Records for this task |
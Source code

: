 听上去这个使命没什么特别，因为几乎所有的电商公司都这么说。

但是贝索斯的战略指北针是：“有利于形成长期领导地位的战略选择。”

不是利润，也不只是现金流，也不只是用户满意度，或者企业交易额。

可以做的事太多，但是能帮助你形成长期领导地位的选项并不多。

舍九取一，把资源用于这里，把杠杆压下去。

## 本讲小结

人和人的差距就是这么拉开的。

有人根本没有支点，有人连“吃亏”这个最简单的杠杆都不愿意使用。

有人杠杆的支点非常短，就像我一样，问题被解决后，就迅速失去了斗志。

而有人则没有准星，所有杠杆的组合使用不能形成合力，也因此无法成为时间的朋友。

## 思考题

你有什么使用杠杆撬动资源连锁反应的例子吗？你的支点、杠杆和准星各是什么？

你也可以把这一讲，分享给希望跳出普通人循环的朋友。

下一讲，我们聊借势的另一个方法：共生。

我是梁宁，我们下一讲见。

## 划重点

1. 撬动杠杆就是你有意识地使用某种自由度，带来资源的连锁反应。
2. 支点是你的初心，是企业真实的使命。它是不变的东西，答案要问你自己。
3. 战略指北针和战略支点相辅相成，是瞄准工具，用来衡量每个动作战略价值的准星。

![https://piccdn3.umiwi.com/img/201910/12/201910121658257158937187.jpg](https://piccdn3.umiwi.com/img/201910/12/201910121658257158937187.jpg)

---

Task details | The output consists solely of the lines from the line that contains "有人杠杆的支点非常短，就像我一样，问题被解决后，就迅速失去了斗志。" through the final line of the data.

Finished task |
有人杠杆的支点非常短，就像我一样，问题被解决后，就迅速失去了斗志。

而有人则没有准星，所有杠杆的组合使用不能形成合力，也因此无法成为时间的朋友。

## 思考题

你有什么使用杠杆撬动资源连锁反应的例子吗？你的支点、杠杆和准星各是什么？

你也可以把这一讲，分享给希望跳出普通人循环的朋友。

下一讲，我们聊借势的另一个方法：共生。

我是梁宁，我们下一讲见。

## 划重点

1. 撬动杠杆就是你有意识地使用某种自由度，带来资源的连锁反应。
2. 支点是你的初心，是企业真实的使命。它是不变的东西，答案要问你自己。
3. 战略指北针和战略支点相辅相成，是瞄准工具，用来衡量每个动作战略价值的准星。

![https://piccdn3.umiwi.com/img/201910/12/201910121658257158937187.jpg](https://piccdn3.umiwi.com/img/201910/12/201910121658257158937187.jpg)

---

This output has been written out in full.